**Problem to solve:**
I would like every line of the records below that contains the word "shows" copied.
*** Dataset records
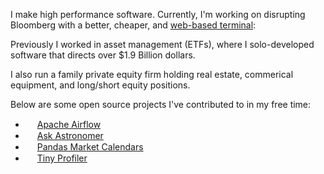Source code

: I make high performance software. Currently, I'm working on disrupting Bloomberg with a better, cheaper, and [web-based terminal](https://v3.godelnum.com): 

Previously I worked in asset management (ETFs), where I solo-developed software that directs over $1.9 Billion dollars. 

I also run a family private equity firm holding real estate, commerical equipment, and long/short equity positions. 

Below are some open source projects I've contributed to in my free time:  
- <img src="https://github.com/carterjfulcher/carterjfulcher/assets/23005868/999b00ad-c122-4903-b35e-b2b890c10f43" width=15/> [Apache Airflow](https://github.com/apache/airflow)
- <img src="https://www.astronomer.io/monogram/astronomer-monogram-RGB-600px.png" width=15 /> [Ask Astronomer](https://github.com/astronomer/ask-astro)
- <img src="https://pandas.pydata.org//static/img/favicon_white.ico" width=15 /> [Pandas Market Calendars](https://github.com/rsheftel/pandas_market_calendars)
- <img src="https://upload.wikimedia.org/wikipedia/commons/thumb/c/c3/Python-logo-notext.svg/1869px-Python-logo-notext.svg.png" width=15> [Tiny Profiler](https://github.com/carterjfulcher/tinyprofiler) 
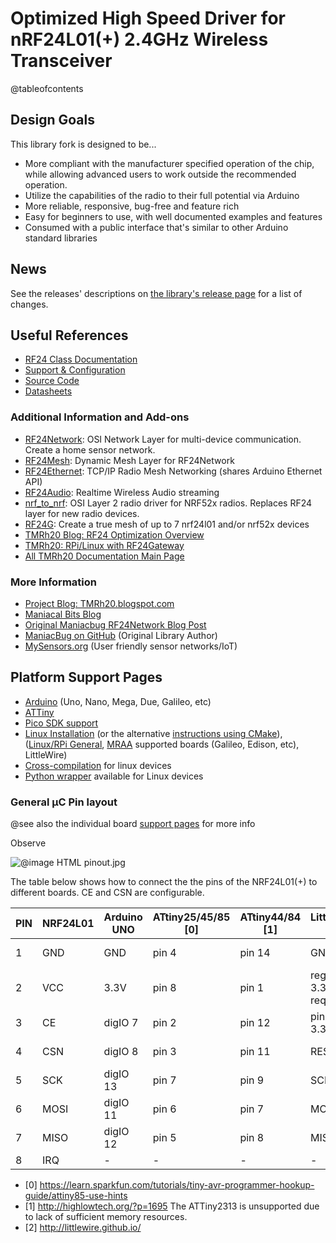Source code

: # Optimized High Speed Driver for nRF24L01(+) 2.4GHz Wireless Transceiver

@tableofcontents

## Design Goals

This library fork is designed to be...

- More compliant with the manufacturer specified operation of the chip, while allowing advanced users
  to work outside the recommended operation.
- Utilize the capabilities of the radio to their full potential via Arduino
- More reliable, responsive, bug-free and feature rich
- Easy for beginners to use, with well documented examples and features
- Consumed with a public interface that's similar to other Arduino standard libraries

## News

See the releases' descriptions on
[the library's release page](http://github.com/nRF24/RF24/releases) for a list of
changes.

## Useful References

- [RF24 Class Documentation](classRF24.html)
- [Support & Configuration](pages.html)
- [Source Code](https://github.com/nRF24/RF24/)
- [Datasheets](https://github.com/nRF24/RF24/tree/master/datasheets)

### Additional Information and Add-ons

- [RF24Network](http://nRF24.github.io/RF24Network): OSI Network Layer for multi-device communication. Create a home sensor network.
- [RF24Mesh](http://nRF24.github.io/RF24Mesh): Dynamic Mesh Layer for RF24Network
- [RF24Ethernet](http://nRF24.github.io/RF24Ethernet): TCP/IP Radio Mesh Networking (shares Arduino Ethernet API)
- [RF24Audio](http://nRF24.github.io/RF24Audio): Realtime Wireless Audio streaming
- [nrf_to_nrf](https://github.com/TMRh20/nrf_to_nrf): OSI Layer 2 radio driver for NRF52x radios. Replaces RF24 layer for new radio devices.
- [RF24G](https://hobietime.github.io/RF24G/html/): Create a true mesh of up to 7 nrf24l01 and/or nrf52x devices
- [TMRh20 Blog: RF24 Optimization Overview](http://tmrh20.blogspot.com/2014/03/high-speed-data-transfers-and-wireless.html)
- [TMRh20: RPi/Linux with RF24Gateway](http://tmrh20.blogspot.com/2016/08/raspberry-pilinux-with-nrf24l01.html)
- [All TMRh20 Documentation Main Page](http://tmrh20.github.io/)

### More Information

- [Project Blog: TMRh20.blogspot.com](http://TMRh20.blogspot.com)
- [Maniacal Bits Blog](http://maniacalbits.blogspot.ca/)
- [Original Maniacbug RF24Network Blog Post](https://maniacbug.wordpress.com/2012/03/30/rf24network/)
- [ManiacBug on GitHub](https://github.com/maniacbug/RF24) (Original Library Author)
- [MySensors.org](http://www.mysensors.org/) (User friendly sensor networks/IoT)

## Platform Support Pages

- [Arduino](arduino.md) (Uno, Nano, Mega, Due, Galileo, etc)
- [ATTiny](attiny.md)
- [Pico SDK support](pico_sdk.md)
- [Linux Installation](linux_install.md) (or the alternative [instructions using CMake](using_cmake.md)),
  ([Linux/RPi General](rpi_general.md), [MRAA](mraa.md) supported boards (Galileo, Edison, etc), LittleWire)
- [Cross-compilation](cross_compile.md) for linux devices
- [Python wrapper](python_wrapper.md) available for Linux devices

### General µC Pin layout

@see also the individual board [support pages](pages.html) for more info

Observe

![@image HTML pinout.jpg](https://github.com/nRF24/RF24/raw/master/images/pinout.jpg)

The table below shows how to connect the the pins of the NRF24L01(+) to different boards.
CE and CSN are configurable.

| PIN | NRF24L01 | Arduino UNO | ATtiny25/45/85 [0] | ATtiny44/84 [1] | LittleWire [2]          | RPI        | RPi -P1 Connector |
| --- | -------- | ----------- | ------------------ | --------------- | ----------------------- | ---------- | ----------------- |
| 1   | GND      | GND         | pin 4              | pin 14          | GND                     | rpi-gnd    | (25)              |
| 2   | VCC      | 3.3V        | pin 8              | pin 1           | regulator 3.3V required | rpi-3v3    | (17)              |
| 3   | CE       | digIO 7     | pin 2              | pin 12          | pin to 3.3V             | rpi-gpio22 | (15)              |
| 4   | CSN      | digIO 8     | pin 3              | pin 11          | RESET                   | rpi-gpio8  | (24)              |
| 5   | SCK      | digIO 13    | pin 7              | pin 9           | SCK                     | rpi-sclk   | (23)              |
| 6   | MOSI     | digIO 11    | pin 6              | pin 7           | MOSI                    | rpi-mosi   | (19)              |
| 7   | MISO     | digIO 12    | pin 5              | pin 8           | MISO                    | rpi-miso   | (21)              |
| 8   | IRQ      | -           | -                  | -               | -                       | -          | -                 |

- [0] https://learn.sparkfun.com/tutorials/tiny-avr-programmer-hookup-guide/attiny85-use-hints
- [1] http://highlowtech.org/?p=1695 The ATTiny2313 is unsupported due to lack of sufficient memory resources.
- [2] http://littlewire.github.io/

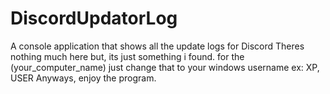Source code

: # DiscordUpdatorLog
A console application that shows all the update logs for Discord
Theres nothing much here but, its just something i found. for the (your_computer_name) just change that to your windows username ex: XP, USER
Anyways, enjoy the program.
******
**Response:**
The table below shows how to connect the the pins of the NRF24L01(+) to different boards.
A console application that shows all the update logs for Discord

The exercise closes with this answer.